One particular attraction of note is Vegas Indoor Skydiving in Las Vegas, Nevada, a surprising draw that many people swear by as a unique, thrilling experience unlike anything available in any casino. Intended to simulate the experience of skydiving in a carefully controlled and thoroughly safe environment, indoor skydiving is a wonder of the modern age, made possible through advanced discoveries in physics and engineering mere decades ago. These advances have allowed builders to recreate the experience of skydiving in a way that allows people with any problems from a fear of heights to anxiety over the safety of the process to still experience the thrill and excitement of a skydiving jump, without ever leaving Las Vegas’ city limits.

The technology behind this attraction is known as the vertical wind tunnel. As it says on the label, this is a typical wind tunnel that moves air upwards in a vertical column rather than the horizontal movements of a conventional wind tunnel. These structures were initially conceived of in 1964 at the famous Wright-Patterson Air Force Base in Ohio, a facility where a great deal of high-level research into the science of flight took place during the Cold War (and though this research is still quite classified, it is somewhat plausible that advanced research is still going on at the base to this day). Intended to further the cause of aerodynamic studies, invaluable to developing new flight technologies, once the nature of the device was made public around the 1980s (though exactly what was designed with these devices is still something of a classified matter). Eventually creative builders came up with a new use for this modern wonder.

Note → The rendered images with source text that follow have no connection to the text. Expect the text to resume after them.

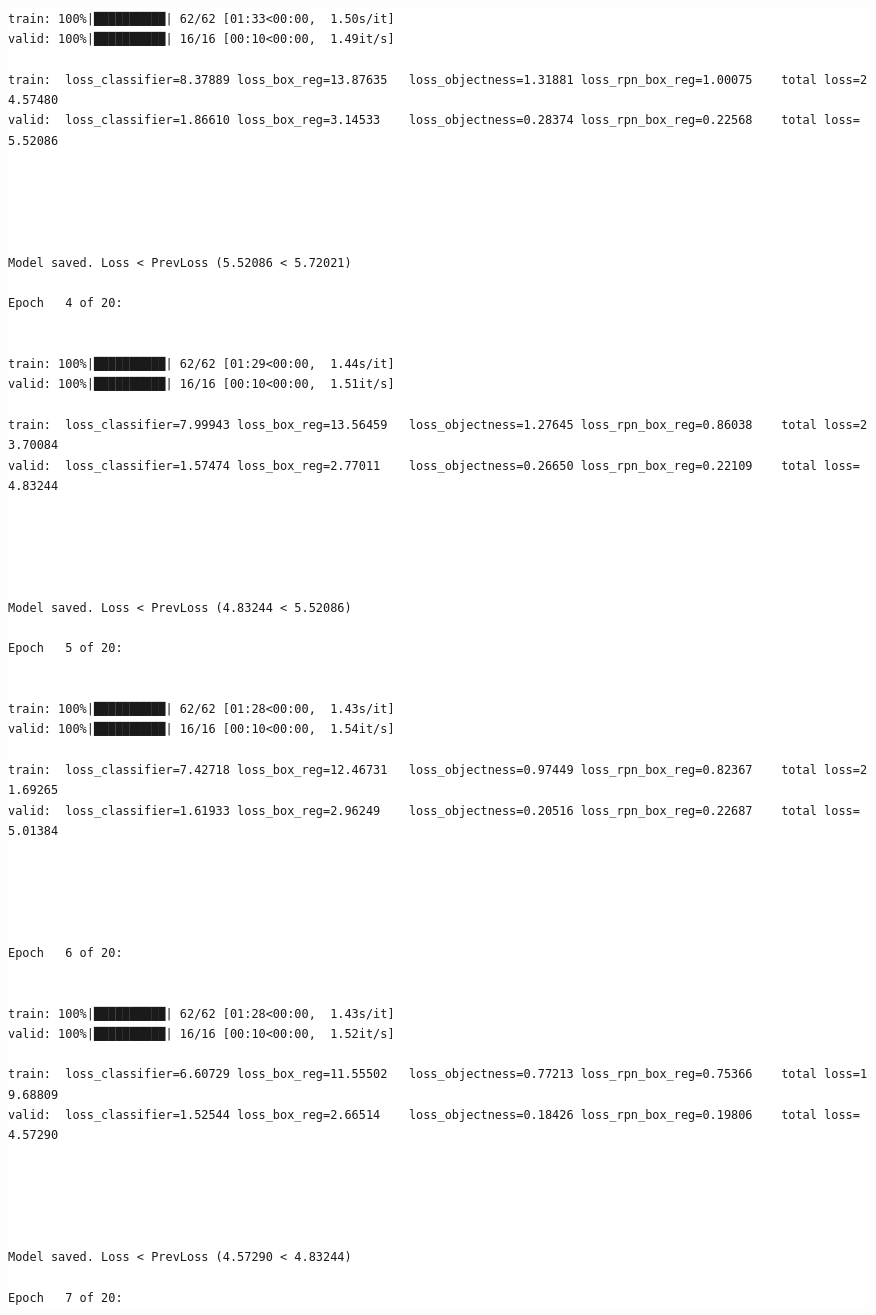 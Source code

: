 
    train: 100%|██████████| 62/62 [01:33<00:00,  1.50s/it]
    valid: 100%|██████████| 16/16 [00:10<00:00,  1.49it/s]

    train:	loss_classifier=8.37889	loss_box_reg=13.87635	loss_objectness=1.31881	loss_rpn_box_reg=1.00075	total loss=24.57480
    valid:	loss_classifier=1.86610	loss_box_reg=3.14533	loss_objectness=0.28374	loss_rpn_box_reg=0.22568	total loss=5.52086


    


    Model saved. Loss < PrevLoss (5.52086 < 5.72021)
    
    Epoch   4 of 20:


    train: 100%|██████████| 62/62 [01:29<00:00,  1.44s/it]
    valid: 100%|██████████| 16/16 [00:10<00:00,  1.51it/s]

    train:	loss_classifier=7.99943	loss_box_reg=13.56459	loss_objectness=1.27645	loss_rpn_box_reg=0.86038	total loss=23.70084
    valid:	loss_classifier=1.57474	loss_box_reg=2.77011	loss_objectness=0.26650	loss_rpn_box_reg=0.22109	total loss=4.83244


    


    Model saved. Loss < PrevLoss (4.83244 < 5.52086)
    
    Epoch   5 of 20:


    train: 100%|██████████| 62/62 [01:28<00:00,  1.43s/it]
    valid: 100%|██████████| 16/16 [00:10<00:00,  1.54it/s]

    train:	loss_classifier=7.42718	loss_box_reg=12.46731	loss_objectness=0.97449	loss_rpn_box_reg=0.82367	total loss=21.69265
    valid:	loss_classifier=1.61933	loss_box_reg=2.96249	loss_objectness=0.20516	loss_rpn_box_reg=0.22687	total loss=5.01384


    


    Epoch   6 of 20:


    train: 100%|██████████| 62/62 [01:28<00:00,  1.43s/it]
    valid: 100%|██████████| 16/16 [00:10<00:00,  1.52it/s]

    train:	loss_classifier=6.60729	loss_box_reg=11.55502	loss_objectness=0.77213	loss_rpn_box_reg=0.75366	total loss=19.68809
    valid:	loss_classifier=1.52544	loss_box_reg=2.66514	loss_objectness=0.18426	loss_rpn_box_reg=0.19806	total loss=4.57290


    


    Model saved. Loss < PrevLoss (4.57290 < 4.83244)
    
    Epoch   7 of 20:

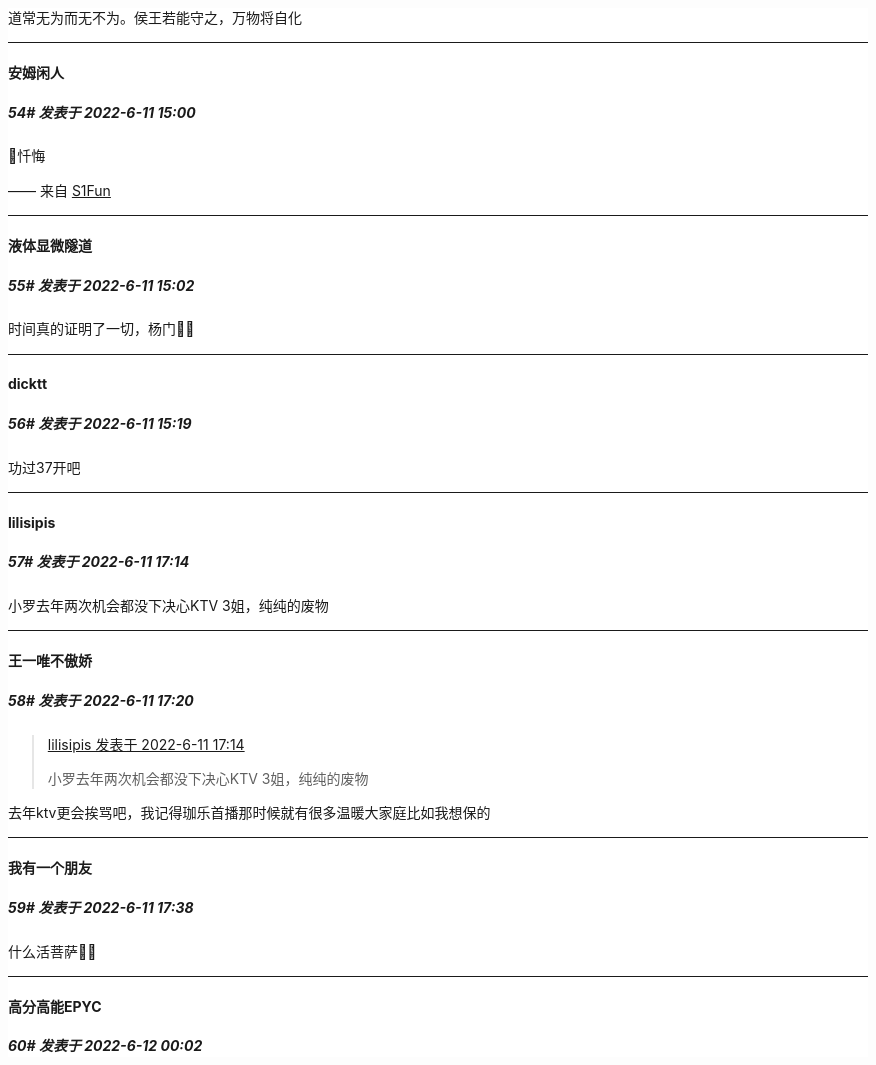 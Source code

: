 道常无为而无不为。侯王若能守之，万物将自化

*****

####  安姆闲人  
##### 54#       发表于 2022-6-11 15:00

🙏忏悔

—— 来自 [S1Fun](https://s1fun.koalcat.com)

*****

####  液体显微隧道  
##### 55#       发表于 2022-6-11 15:02

时间真的证明了一切，杨门🙏🏻

*****

####  dicktt  
##### 56#       发表于 2022-6-11 15:19

功过37开吧

*****

####  lilisipis  
##### 57#       发表于 2022-6-11 17:14

小罗去年两次机会都没下决心KTV 3姐，纯纯的废物

*****

####  王一唯不傲娇  
##### 58#       发表于 2022-6-11 17:20

<blockquote><a href="httphttps://bbs.saraba1st.com/2b/forum.php?mod=redirect&amp;goto=findpost&amp;pid=56222205&amp;ptid=2069547" target="_blank">lilisipis 发表于 2022-6-11 17:14</a>

小罗去年两次机会都没下决心KTV 3姐，纯纯的废物</blockquote>
去年ktv更会挨骂吧，我记得珈乐首播那时候就有很多温暖大家庭比如我想保的

*****

####  我有一个朋友  
##### 59#       发表于 2022-6-11 17:38

什么活菩萨🙏🏻

*****

####  高分高能EPYC  
##### 60#       发表于 2022-6-12 00:02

The idea of using vertical wind tunnels in a recreational capacity began in 1982 and had since become a far more high profile use of this technology than any level of advanced research. At the Vegas Indoor Skydiving facility, this technology is put to use to create a sense of flight in visitors going into the vertical wind tunnel. These trips are carefully control, and a full range of safety features, mainly a landing mat for visitors, are built into the structure to ensure that accidents happen as little as humanly possible. With this facility, visitors can experience skydiving under these safer conditions, whether they wish to experience body flight for themselves or are preparing for a skydiving excursion.